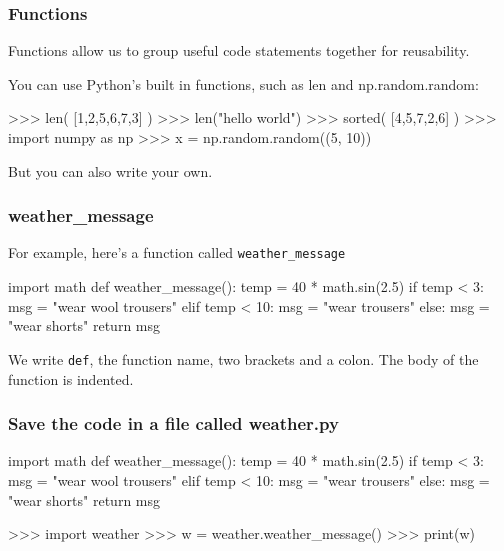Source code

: \documentclass{beamer}
\begin{document}

\begin{frame}
\frametitle{CS24420 \& MA25220 \& MT25220 \& MX35220 \& CSM0120}}

\begin{center}
\begin{huge}
Lecture 8: Hands-on Using functions 
\end{huge}
\bigskip

Amanda Clare (afc@aber.ac.uk)

\end{center}
\end{frame}


\begin{frame}[fragile]
\frametitle{Functions}
Functions allow us to group useful code statements
together for reusability.

\bigskip

You can use Python's built in functions, such
as len and np.random.random:
\begin{code}
>>> len( [1,2,5,6,7,3] )
>>> len("hello world")
>>> sorted( [4,5,7,2,6] )
>>> import numpy as np
>>> x = np.random.random((5, 10))
\end{code}
But you can also write your own.
\end{frame}


\begin{frame}[fragile]
\frametitle{weather\_message}
For example, here's a function called \texttt{weather\_message}
\begin{code}
import math
def weather_message():
   temp = 40 * math.sin(2.5)
   if temp < 3:
      msg = "wear wool trousers"
   elif temp < 10:
      msg = "wear trousers"
   else: 
      msg = "wear shorts"
   return msg
\end{code}
\pause
We write \texttt{def}, the function name, two brackets and a
colon.
The body of the function is indented.
\end{frame}

\begin{frame}[fragile]
\frametitle{Save the code in a file called weather.py}
\begin{shaded}
\begin{code}
import math
def weather_message():
   temp = 40 * math.sin(2.5)
   if temp < 3:
      msg = "wear wool trousers"
   elif temp < 10:
      msg = "wear trousers"
   else: 
      msg = "wear shorts"
   return msg
\end{code}
\end{shaded}
\begin{code}
>>> import weather
>>> w = weather.weather_message()
>>> print(w)
\end{code}
\end{frame}
\end{document}
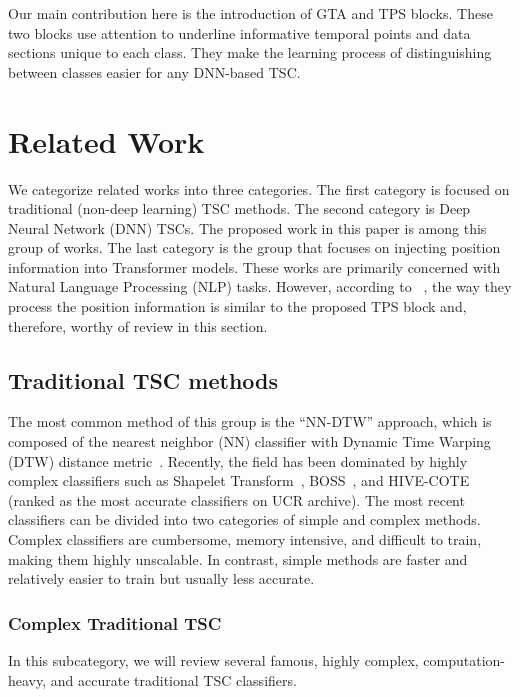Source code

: \documentclass[journal]{IEEEtran}
\begin{document}
Our main contribution here is the introduction of GTA and TPS blocks. These two blocks use attention to underline informative temporal points and data sections unique to each class. They make the learning process of distinguishing between classes easier for any DNN-based TSC.

\section{Related Work}
We categorize related works into three categories. The first category is focused on traditional (non-deep learning) TSC methods. The second category is Deep Neural Network (DNN) TSCs. The proposed work in this paper is among this group of works. The last category is the group that focuses on injecting position information into Transformer models. These works are primarily concerned with Natural Language Processing (NLP) tasks. However, according to ~\cite{dufter2022position}, the way they process the position information is similar to the proposed TPS block and, therefore, worthy of review in this section.


\subsection{Traditional TSC methods}
The most common method of this group is the “NN-DTW” approach, which is composed of the nearest neighbor (NN) classifier with Dynamic Time Warping (DTW) distance metric~\cite{lines2015time}. Recently, the field has been dominated by highly complex classifiers such as Shapelet Transform~\cite{bagnall2017great}, BOSS~\cite{bagnall2017great}, and HIVE-COTE~\cite{lines2018time,2021hive} (ranked as the most accurate classifiers on UCR archive\cite{bagnall2017great,2021hive}). The most recent classifiers can be divided into two categories of simple and complex methods. Complex classifiers are cumbersome, memory intensive, and difficult to train, making them highly unscalable. In contrast, simple methods are faster and relatively easier to train but usually less accurate. 
\subsubsection{\textbf{Complex Traditional TSC}}
In this subcategory, we will review several famous, highly complex, computation-heavy, and accurate traditional TSC classifiers.
\end{document}

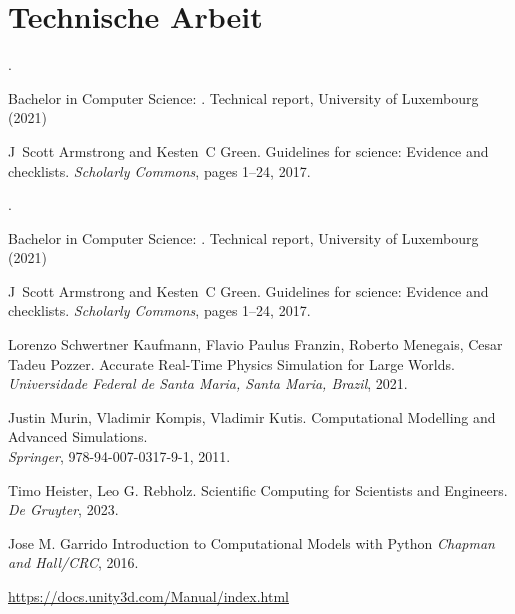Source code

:\documentclass[conference,compsoc]{IEEEtran}
\begin{document}
\section{Technische Arbeit}
\begin{thebibliography}{1}
.

{Bachelor in Computer Science}:
.
\newblock Technical report, University of Luxembourg (2021)

J~Scott Armstrong and Kesten~C Green.
\newblock Guidelines for science: Evidence and checklists.
\newblock \emph{Scholarly Commons}, pages 1--24, 2017.

	.
	
	{Bachelor in Computer Science}:
	.
	\newblock Technical report, University of Luxembourg (2021)
	
	J~Scott Armstrong and Kesten~C Green.
	\newblock Guidelines for science: Evidence and checklists.
	\newblock \emph{Scholarly Commons}, pages 1--24, 2017.
	
	Lorenzo Schwertner Kaufmann, Flavio Paulus Franzin, Roberto Menegais, Cesar Tadeu Pozzer.
	\newblock Accurate Real-Time Physics Simulation for Large Worlds.
	\newblock \emph{Universidade Federal de Santa Maria, Santa Maria, Brazil}, 2021.
	
	Justin Murin, Vladimir Kompis, Vladimir Kutis.
	\newblock Computational Modelling and Advanced Simulations. \\
	\newblock \emph{Springer}, 978-94-007-0317-9-1, 2011.
	
	Timo Heister, Leo G. Rebholz.
	\newblock Scientific Computing for Scientists and Engineers.
	\newblock \emph{De Gruyter}, 2023.
	
	Jose M. Garrido
	\newblock Introduction to Computational Models with Python
	\newblock \emph{Chapman and Hall/CRC}, 2016.
	
	\newblock \href{https://docs.unity3d.com/Manual/index.html}{https://docs.unity3d.com/Manual/index.html}

\end{thebibliography}
\end{document}
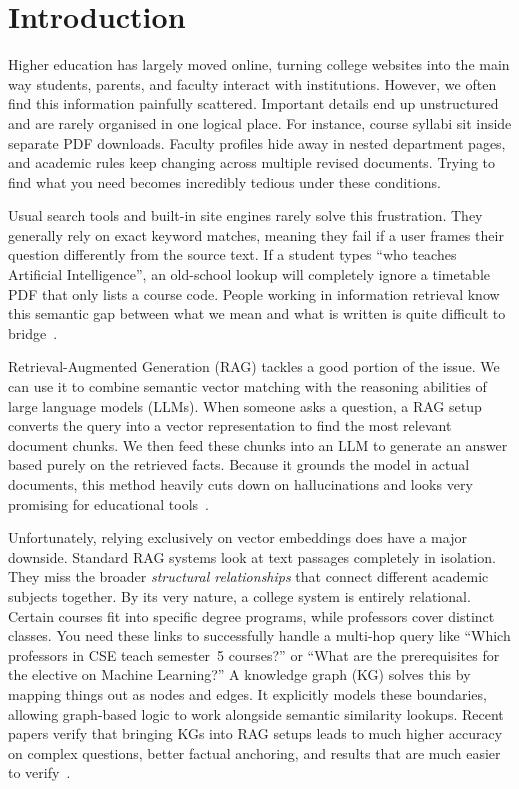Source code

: \documentclass[12pt,a4paper]{report}
\begin{document}
\setcounter{page}{1}
\chapter{Introduction}

Higher education has largely moved online, turning college websites into the main way students, parents, and faculty interact with institutions. However, we often find this information painfully scattered. Important details end up unstructured and are rarely organised in one logical place. For instance, course syllabi sit inside separate PDF downloads. Faculty profiles hide away in nested department pages, and academic rules keep changing across multiple revised documents. Trying to find what you need becomes incredibly tedious under these conditions.

\par
Usual search tools and built-in site engines rarely solve this frustration. They generally rely on exact keyword matches, meaning they fail if a user frames their question differently from the source text. If a student types ``who teaches Artificial Intelligence'', an old-school lookup will completely ignore a timetable PDF that only lists a course code. People working in information retrieval know this semantic gap between what we mean and what is written is quite difficult to bridge~\cite{kg_rag_springer}.

\par
Retrieval-Augmented Generation (RAG) tackles a good portion of the issue. We can use it to combine semantic vector matching with the reasoning abilities of large language models (LLMs). When someone asks a question, a RAG setup converts the query into a vector representation to find the most relevant document chunks. We then feed these chunks into an LLM to generate an answer based purely on the retrieved facts. Because it grounds the model in actual documents, this method heavily cuts down on hallucinations and looks very promising for educational tools~\cite{rag_edu_elsevier}.

\par
Unfortunately, relying exclusively on vector embeddings does have a major downside. Standard RAG systems look at text passages completely in isolation. They miss the broader \textit{structural relationships} that connect different academic subjects together. By its very nature, a college system is entirely relational. Certain courses fit into specific degree programs, while professors cover distinct classes. You need these links to successfully handle a multi-hop query like ``Which professors in CSE teach semester~5 courses?'' or ``What are the prerequisites for the elective on Machine Learning?'' A knowledge graph (KG) solves this by mapping things out as nodes and edges. It explicitly models these boundaries, allowing graph-based logic to work alongside semantic similarity lookups. Recent papers verify that bringing KGs into RAG setups leads to much higher accuracy on complex questions, better factual anchoring, and results that are much easier to verify~\cite{kg_rag_springer}.
\end{document}
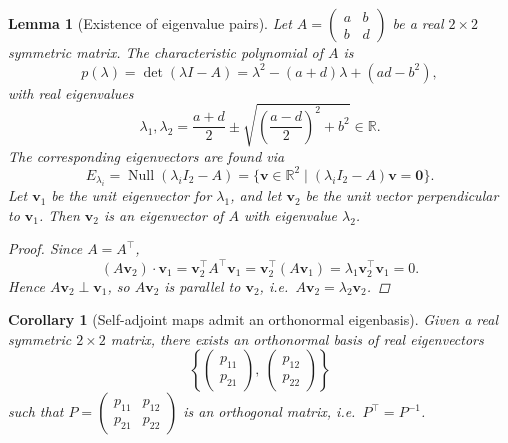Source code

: \documentclass[10pt, a4paper]{article}
\newcommand{\R}{\mathbb{R}}
\theoremstyle{plain}
\newtheorem{lemma}[theorem]{Lemma}
\newtheorem{corollary}[theorem]{Corollary}
\theoremstyle{definition}
\theoremstyle{remark}
\begin{document}
\begin{lemma}[Existence of eigenvalue pairs]
  Let $A = \begin{pmatrix} a & b \\ b & d \end{pmatrix}$ be a real $2 \times 2$ symmetric matrix.
  The characteristic polynomial of $A$ is
  \[
    p(\lambda) = \det(\lambda I - A) = \lambda^2 - (a+d)\lambda + (ad - b^2),
  \]
  with real eigenvalues
  \[
    \lambda_1, \lambda_2 = \frac{a+d}{2} \pm \sqrt{\left(\frac{a-d}{2}\right)^2 + b^2} \in \R.
  \]
  The corresponding eigenvectors are found via
  \[
    E_{\lambda_i} = \operatorname{Null}(\lambda_i I_2 - A)
    = \{\mathbf{v} \in \mathbb{R}^2 \mid (\lambda_i I_2 - A)\mathbf{v} = \mathbf{0}\}.
  \]
  Let $\mathbf{v}_1$ be the unit eigenvector for $\lambda_1$, and let $\mathbf{v}_2$ be the unit
  vector perpendicular to $\mathbf{v}_1$. Then $\mathbf{v}_2$ is an eigenvector of $A$ with
  eigenvalue $\lambda_2$.

  \begin{proof}
  Since $A = A^\top$,
  \[
    (A\mathbf{v}_2) \cdot \mathbf{v}_1
    = \mathbf{v}_2^\top A^\top \mathbf{v}_1
    = \mathbf{v}_2^\top (A\mathbf{v}_1)
    = \lambda_1 \mathbf{v}_2^\top \mathbf{v}_1 = 0.
  \]
  Hence $A\mathbf{v}_2 \perp \mathbf{v}_1$, so $A\mathbf{v}_2$ is parallel to $\mathbf{v}_2$,
  i.e.\ $A\mathbf{v}_2 = \lambda_2 \mathbf{v}_2$.
\end{proof}

\end{lemma}


\begin{corollary}[Self-adjoint maps admit an orthonormal eigenbasis]
  Given a real symmetric $2 \times 2$ matrix, there exists an orthonormal basis of real
  eigenvectors
  \[
    \left\{
      \begin{pmatrix} p_{11} \\ p_{21} \end{pmatrix},\
      \begin{pmatrix} p_{12} \\ p_{22} \end{pmatrix}
    \right\}
  \]
  such that $P = \begin{pmatrix} p_{11} & p_{12} \\ p_{21} & p_{22} \end{pmatrix}$
  is an orthogonal matrix, i.e.\ $P^\top = P^{-1}$.
\end{corollary}
\end{document}

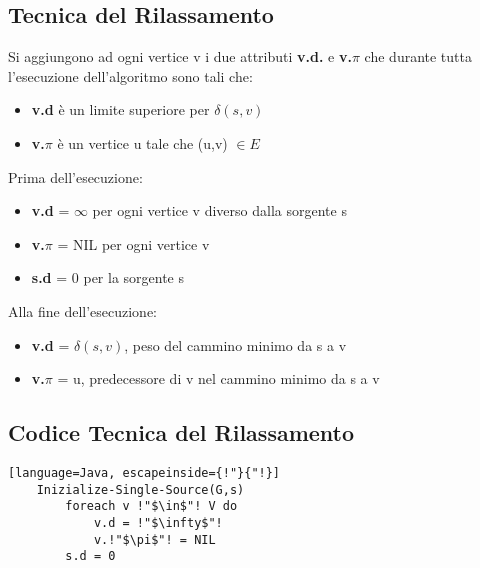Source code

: \subsection{Tecnica del Rilassamento}
Si aggiungono ad ogni vertice v i due attributi \textbf{v.d.} e \textbf{v.$\pi$} che
durante tutta l'esecuzione dell'algoritmo sono tali che:
\begin{itemize}
    \item \textbf{v.d} è un limite superiore per \textbf{$\delta(s,v)$}
    \item \textbf{v.$\pi$} è un vertice u tale che (u,v) $\in E$
\end{itemize}
Prima dell'esecuzione:
\begin{itemize}
    \item \textbf{v.d} = $\infty$ per ogni vertice v diverso dalla sorgente s
    \item \textbf{v.$\pi$} = NIL per ogni vertice v
    \item \textbf{s.d} = 0 per la sorgente s
\end{itemize}
Alla fine dell'esecuzione:
\begin{itemize}
    \item \textbf{v.d} = \textbf{$\delta(s,v)$}, peso del cammino minimo da s a v
    \item \textbf{v.$\pi$} = u, predecessore di v nel cammino minimo da s a v
\end{itemize}
\subsection{Codice Tecnica del Rilassamento}
\begin{lstlisting}[language=Java, escapeinside={!"}{"!}]
    Inizialize-Single-Source(G,s)
        foreach v !"$\in$"! V do
            v.d = !"$\infty$"!
            v.!"$\pi$"! = NIL
        s.d = 0
\end{lstlisting}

- [Task] In the records above, each line with the string "ogni" should be copied.

- [Answer box]
Si aggiungono ad ogni vertice v i due attributi \textbf{v.d.} e \textbf{v.$\pi$} che
    \item \textbf{v.d} = $\infty$ per ogni vertice v diverso dalla sorgente s
    \item \textbf{v.$\pi$} = NIL per ogni vertice v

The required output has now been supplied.